### What you should do
Compute how many lines in the entries below contain "textit", and output nothing but the number.

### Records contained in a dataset
..............................

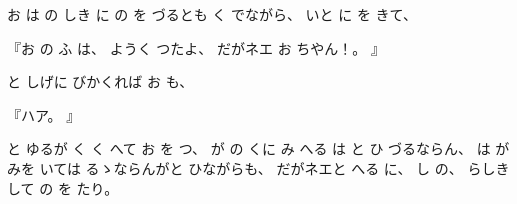
お
は
の
しき
に
の
を
づるとも
く
でながら、
%
いと
に
を
きて、

『お
の
ふ
は、
%
ようく
つたよ、
%
だがネエ
お
ちやん！。
』

と
しげに
びかくれば
お
も、

『ハア。
』

と
ゆるが
く
く
へて
お
を
つ、
%
が
の
くに
み
へる
は
と
ひ
づるならん、
%
は
が
みを
いては
るゝならんがと
ひながらも、
%
だがネエと
へる
に、
%
し
の、
%
らしき
して
の
を
たり。

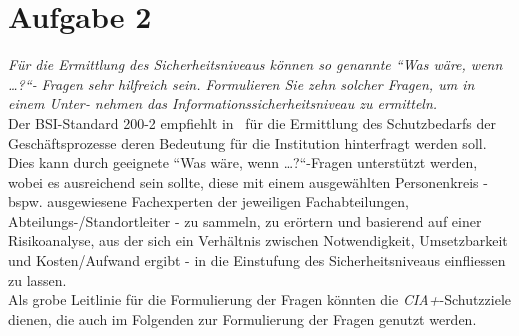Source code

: \chapter{Aufgabe 2}

\textit{Für die Ermittlung des Sicherheitsniveaus können so genannte ``Was wäre, wenn \ldots{?}``‐
Fragen sehr hilfreich sein. Formulieren Sie zehn solcher Fragen, um in einem Unter‐
nehmen das Informationssicherheitsniveau zu ermitteln.}\\

\noindent
Der BSI-Standard 200-2 empfiehlt in~\cite[110]{BSI200-2} für die Ermittlung des Schutzbedarfs der Geschäftsprozesse deren Bedeutung für die Institution hinterfragt werden soll.
Dies kann durch geeignete ``Was wäre, wenn \ldots{?}``-Fragen unterstützt werden, wobei es ausreichend sein sollte, diese mit einem ausgewählten Personenkreis - bspw. ausgewiesene Fachexperten der jeweiligen Fachabteilungen, Abteilungs-/Standortleiter - zu sammeln, zu erörtern und basierend auf einer Risikoanalyse, aus der sich ein Verhältnis zwischen Notwendigkeit, Umsetzbarkeit und Kosten/Aufwand ergibt - in die Einstufung des Sicherheitsniveaus einfliessen zu lassen.\\

\noindent
Als grobe Leitlinie für die Formulierung der Fragen könnten die \textit{CIA+}-Schutzziele dienen, die auch im Folgenden zur Formulierung der Fragen genutzt werden.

..............................

### Exercise result
2